START RAW DATA

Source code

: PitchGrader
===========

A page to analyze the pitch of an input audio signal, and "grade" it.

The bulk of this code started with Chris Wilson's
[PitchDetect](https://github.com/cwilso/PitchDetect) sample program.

END RAW DATA
START RAW DATA

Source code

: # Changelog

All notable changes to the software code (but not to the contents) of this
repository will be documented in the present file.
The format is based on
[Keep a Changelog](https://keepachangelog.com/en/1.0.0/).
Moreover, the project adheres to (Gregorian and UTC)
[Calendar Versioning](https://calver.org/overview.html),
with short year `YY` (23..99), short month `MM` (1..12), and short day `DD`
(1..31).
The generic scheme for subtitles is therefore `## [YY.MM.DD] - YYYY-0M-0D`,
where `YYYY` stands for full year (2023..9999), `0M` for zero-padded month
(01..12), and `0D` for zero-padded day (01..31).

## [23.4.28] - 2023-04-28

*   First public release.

END RAW DATA

TASK STATEMENT:
Bring together all lines of the entries above in which the string "code" occurs.

WRITTEN SOLUTION:
Source code
The bulk of this code started with Chris Wilson's
Source code
All notable changes to the software code (but not to the contents) of this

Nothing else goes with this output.